Através dessas pequenas e graduais mudanças, o mundo é remodelado ao longo de linhas roubadas. Em um nível mais profundo, esta era do roubo revela algo essencial sobre como vemos os outros como seres humanos e como tratamos regras e convenções quando nossos líderes parecem considerá-las cada vez mais irrelevantes. Quando nações inteiras são construídas sobre trabalho roubado, quando populações inteiras são expulsas de suas terras para dar lugar a algo como um cassino, assistir a uma transmissão pirata de uma partida de futebol de repente parece uma ofensa relativamente inofensiva.

Em meus devaneios distópicos mais ociosos, costumava me perguntar o que aconteceria se o Google ou o WhatsApp simplesmente decidissem uma manhã manter todos os seus e-mails e mensagens como reféns, exigindo um resgate que mudaria a vida para devolvê-los. Isso ainda parece tão absurdo? Se os limites pessoais são agora uma ilusão e a propriedade é apenas outra forma de poder, quando o roubo em massa começa a parecer uma oportunidade de negócio irresistível?

"Um grande fato embaraçante assombra todas as tentativas de representar o mercado como a forma mais elevada da liberdade humana: que historicamente, os mercados comerciais impessoais se originam no roubo." Uma frase brilhante, embora roubada de David Graeber — que, imagino, teria apreciado a ironia.
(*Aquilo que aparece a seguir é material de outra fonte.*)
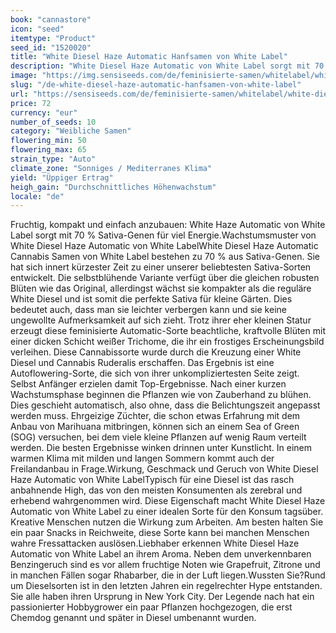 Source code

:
 ```yaml
---
book: "cannastore"
icon: "seed"
itemtype: "Product"
seed_id: "1520020"
title: "White Diesel Haze Automatic Hanfsamen von White Label"
description: "White Diesel Haze Automatic von White Label sorgt mit 70 % Sativa-Genen für einen zerebralen Energieschub. Herrlich duftend und auch für Anfänger geeignet."
image: "https://img.sensiseeds.com/de/feminisierte-samen/whitelabel/white-diesel-haze-automatic-image.png"
slug: "/de-white-diesel-haze-automatic-hanfsamen-von-white-label"
url: "https://sensiseeds.com/de/feminisierte-samen/whitelabel/white-diesel-haze-automatic?a_aid=cannastore"
price: 72
currency: "eur"
number_of_seeds: 10
category: "Weibliche Samen"
flowering_min: 50
flowering_max: 65
strain_type: "Auto"
climate_zone: "Sonniges / Mediterranes Klima"
yield: "Üppiger Ertrag"
heigh_gain: "Durchschnittliches Höhenwachstum"
locale: "de"
---
```

Fruchtig, kompakt und einfach anzubauen: White Haze Automatic von White Label sorgt mit 70 % Sativa-Genen für viel Energie.Wachstumsmuster von White Diesel Haze Automatic von White LabelWhite Diesel Haze Automatic Cannabis Samen von White Label bestehen zu 70 % aus Sativa-Genen. Sie hat sich innert kürzester Zeit zu einer unserer beliebtesten Sativa-Sorten entwickelt. Die selbstblühende Variante verfügt über die gleichen robusten Blüten wie das Original, allerdingst wächst sie kompakter als die reguläre White Diesel und ist somit die perfekte Sativa für kleine Gärten. Dies bedeutet auch, dass man sie leichter verbergen kann und sie keine ungewollte Aufmerksamkeit auf sich zieht. Trotz ihrer eher kleinen Statur erzeugt diese feminisierte Automatic-Sorte beachtliche, kraftvolle Blüten mit einer dicken Schicht weißer Trichome, die ihr ein frostiges Erscheinungsbild verleihen. Diese Cannabissorte wurde durch die Kreuzung einer White Diesel und Cannabis Ruderalis erschaffen. Das Ergebnis ist eine Autoflowering-Sorte, die sich von ihrer unkompliziertesten Seite zeigt. Selbst Anfänger erzielen damit Top-Ergebnisse. Nach einer kurzen Wachstumsphase beginnen die Pflanzen wie von Zauberhand zu blühen. Dies geschieht automatisch, also ohne, dass die Belichtungszeit angepasst werden muss. Ehrgeizige Züchter, die schon etwas Erfahrung mit dem Anbau von Marihuana mitbringen, können sich an einem Sea of Green (SOG) versuchen, bei dem viele kleine Pflanzen auf wenig Raum verteilt werden. Die besten Ergebnisse winken drinnen unter Kunstlicht. In einem warmen Klima mit milden und langen Sommern kommt auch der Freilandanbau in Frage.Wirkung, Geschmack und Geruch von White Diesel Haze Automatic von White LabelTypisch für eine Diesel ist das rasch anbahnende High, das von den meisten Konsumenten als zerebral und erhebend wahrgenommen wird. Diese Eigenschaft macht White Diesel Haze Automatic von White Label zu einer idealen Sorte für den Konsum tagsüber. Kreative Menschen nutzen die Wirkung zum Arbeiten. Am besten halten Sie ein paar Snacks in Reichweite, diese Sorte kann bei manchen Menschen wahre Fressattacken auslösen.Liebhaber erkennen White Diesel Haze Automatic von White Label an ihrem Aroma. Neben dem unverkennbaren Benzingeruch sind es vor allem fruchtige Noten wie Grapefruit, Zitrone und in manchen Fällen sogar Rhabarber, die in der Luft liegen.Wussten Sie?Rund um Dieselsorten ist in den letzten Jahren ein regelrechter Hype entstanden. Sie alle haben ihren Ursprung in New York City. Der Legende nach hat ein passionierter Hobbygrower ein paar Pflanzen hochgezogen, die erst Chemdog genannt und später in Diesel umbenannt wurden.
Por enquanto, tudo o que podemos realmente fazer é segurar nossos telefones um pouco mais forte, colocar marcas d'água e firewalls em torno de nosso trabalho criativo e votar em partidos que enfrentarão a desigualdade em vez de piorá-la. E, com uma voz pequena e educada, perguntar ao atendente se ele se importaria de destrancar os filés de cavala quando tiver um momento.

Jonathan Liew é colunista do Guardian



Perguntas Frequentes
Claro Aqui está uma lista de FAQs sobre o artigo Groenlândia bem-vindo à nossa era do roubo descarado de Jonathan Liew abordando a interseção entre direitos autorais telefones celulares e o argumento central do artigo



Sobre o Artigo e Seu Argumento Central



P: Do que basicamente trata este artigo?

R: É uma coluna esportiva que usa um incidente específico (a seleção da Dinamarca usando um uniforme errado que se assemelhava à bandeira da Groenlândia) para argumentar que, na era digital, copiar e reaproveitar as ideias dos outros se tornou normalizado e muitas vezes fica impune.
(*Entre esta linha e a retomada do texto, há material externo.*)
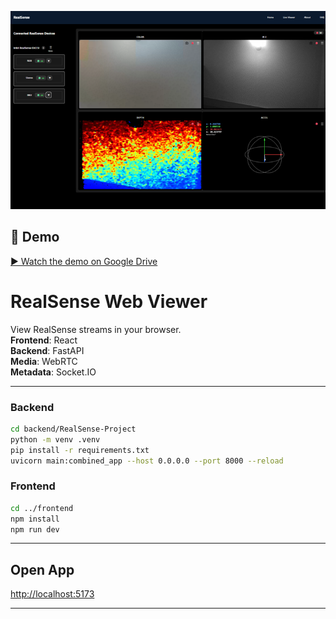 ![Viewer Screenshot](frontend/public/images/Viewer.png)

## 🎥 Demo

[▶ Watch the demo on Google Drive](https://drive.google.com/file/d/1q46vJGoFFjrPOSnUakC3IrsWcuu6iEJV/view?usp=sharing)

# RealSense Web Viewer  

View RealSense streams in your browser.  
**Frontend**: React  
**Backend**: FastAPI  
**Media**: WebRTC  
**Metadata**: Socket.IO  

--- 

### Backend
```bash
cd backend/RealSense-Project
python -m venv .venv
pip install -r requirements.txt
uvicorn main:combined_app --host 0.0.0.0 --port 8000 --reload
```

### Frontend
```bash
cd ../frontend
npm install
npm run dev
```

---

## Open App
[http://localhost:5173](http://localhost:5173)

---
P: A que se refere "roubo descarado" no título?

R: Refere-se à atitude moderna de tomar abertamente propriedade intelectual — como designs, arte ou símbolos culturais — sem permissão, crédito ou consequência, muitas vezes alegando ser inspiração ou homenagem.



P: Como um uniforme de futebol se relaciona com arte com direitos autorais?
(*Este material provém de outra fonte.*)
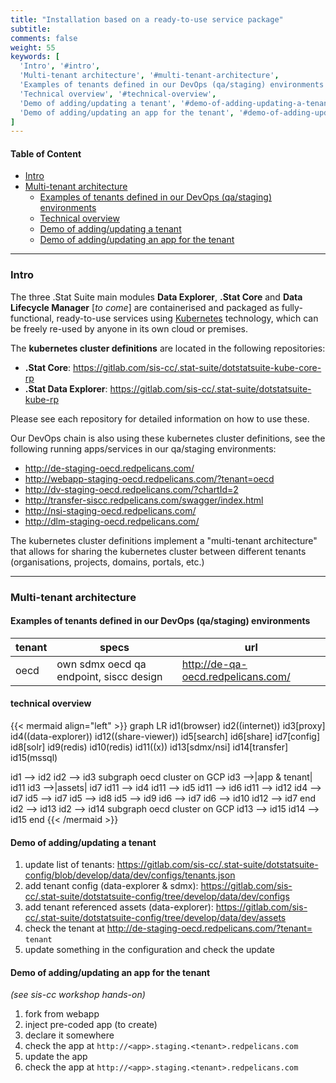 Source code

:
 ```yaml
---
title: "Installation based on a ready-to-use service package"
subtitle: 
comments: false
weight: 55
keywords: [
  'Intro', '#intro',
  'Multi-tenant architecture', '#multi-tenant-architecture',
  'Examples of tenants defined in our DevOps (qa/staging) environments', '#examples-of-tenants-defined-in-our-devops-qa-staging-environments',
  'Technical overview', '#technical-overview',
  'Demo of adding/updating a tenant', '#demo-of-adding-updating-a-tenant',
  'Demo of adding/updating an app for the tenant', '#demo-of-adding-updating-an-app-for-the-tenant',
]
---
```


#### Table of Content
- [Intro](#intro)
- [Multi-tenant architecture](#multi-tenant-architecture)
  - [Examples of tenants defined in our DevOps (qa/staging) environments](#examples-of-tenants-defined-in-our-devops-qa-staging-environments)
  - [Technical overview](#technical-overview)
  - [Demo of adding/updating a tenant](#demo-of-adding-updating-a-tenant)
  - [Demo of adding/updating an app for the tenant](#demo-of-adding-updating-an-app-for-the-tenant)

---

### Intro

The three .Stat Suite main modules **Data Explorer**, **.Stat Core** and **Data Lifecycle Manager** [*to come*] are containerised and packaged as fully-functional, ready-to-use services using [Kubernetes](https://kubernetes.io/docs/home/) technology, which can be freely re-used by anyone in its own cloud or premises.

The **kubernetes cluster definitions** are located in the following repositories:

- **.Stat Core**: https://gitlab.com/sis-cc/.stat-suite/dotstatsuite-kube-core-rp
- **.Stat Data Explorer**:  https://gitlab.com/sis-cc/.stat-suite/dotstatsuite-kube-rp

Please see each repository for detailed information on how to use these.

Our DevOps chain is also using these kubernetes cluster definitions, see the following running apps/services in our qa/staging environments:

* http://de-staging-oecd.redpelicans.com/
* http://webapp-staging-oecd.redpelicans.com/?tenant=oecd
* http://dv-staging-oecd.redpelicans.com/?chartId=2
* http://transfer-siscc.redpelicans.com/swagger/index.html
* http://nsi-staging-oecd.redpelicans.com/
* http://dlm-staging-oecd.redpelicans.com/


The kubernetes cluster definitions implement a "multi-tenant architecture" that allows for sharing the kubernetes cluster between different tenants (organisations, projects, domains, portals, etc.)

---

### Multi-tenant architecture

#### Examples of tenants defined in our DevOps (qa/staging) environments

|tenant|specs|url|
|---|---|---|
|oecd|own sdmx oecd qa endpoint, siscc design|http://de-qa-oecd.redpelicans.com/|


#### technical overview

{{< mermaid align="left" >}}
graph LR
id1(browser)
id2((internet))
id3[proxy]
id4((data-explorer))
id12((share-viewer))
id5[search]
id6[share]
id7[config]
id8[solr]
id9(redis)
id10(redis)
id11((x))
id13[sdmx/nsi]
id14[transfer]
id15(mssql)

id1 --> id2
id2 --> id3
subgraph oecd cluster on GCP
id3 -->|app & tenant| id11
id3 -->|assets| id7
id11 --> id4
id11 --> id5
id11 --> id6
id11 --> id12
id4 --> id7
id5 --> id7
id5 --> id8
id5 --> id9
id6 --> id7
id6 --> id10
id12 --> id7
end
id2 --> id13
id2 --> id14
subgraph oecd cluster on GCP
id13 --> id15
id14 --> id15
end
{{< /mermaid >}}

#### Demo of adding/updating a tenant

1. update list of tenants: https://gitlab.com/sis-cc/.stat-suite/dotstatsuite-config/blob/develop/data/dev/configs/tenants.json
1. add tenant config (data-explorer & sdmx): https://gitlab.com/sis-cc/.stat-suite/dotstatsuite-config/tree/develop/data/dev/configs
1. add tenant referenced assets (data-explorer): https://gitlab.com/sis-cc/.stat-suite/dotstatsuite-config/tree/develop/data/dev/assets
1. check the tenant at http://de-staging-oecd.redpelicans.com/?tenant= `tenant`
1. update something in the configuration and check the update

#### Demo of adding/updating an app for the tenant
*(see sis-cc workshop hands-on)*

1. fork from webapp
1. inject pre-coded app (to create)
1. declare it somewhere
1. check the app at `http://<app>.staging.<tenant>.redpelicans.com`
1. update the app
1. check the app at `http://<app>.staging.<tenant>.redpelicans.com`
R: O design do uniforme é propriedade intelectual. O artigo sugere que a Dinamarca roubou a identidade visual da bandeira da Groenlândia para fins comerciais e de marca, espelhando como a arte digital é frequentemente roubada online.



Direitos Autorais e Especificidades da Arte



P: O que significam os direitos autorais para uma obra de arte ou design?

R: Significa que o criador tem o direito legal exclusivo de controlar como sua obra original é usada, copiada, distribuída ou modificada. Outros não podem usá-la sem permissão.



P: Eu apenas salvo fotos legais da internet no meu telefone. Isso é roubo?

R: Para uso pessoal, geralmente está tudo bem. Roubo, neste contexto, geralmente significa republicar o trabalho sem permissão ou crédito ao artista original.



P: Qual é a diferença entre roubo, inspiração e uso justo?

Roubo / Violação de Direitos Autorais: Usar uma parte substancial de um trabalho sem permissão para seu próprio benefício.

Inspiração: Ser influenciado por uma ideia ou estilo para criar algo novo e original por conta própria.

Uso Justo: Uma exceção legal que permite o uso limitado de material protegido por direitos autorais sem permissão. É complexo e não é uma desculpa simples.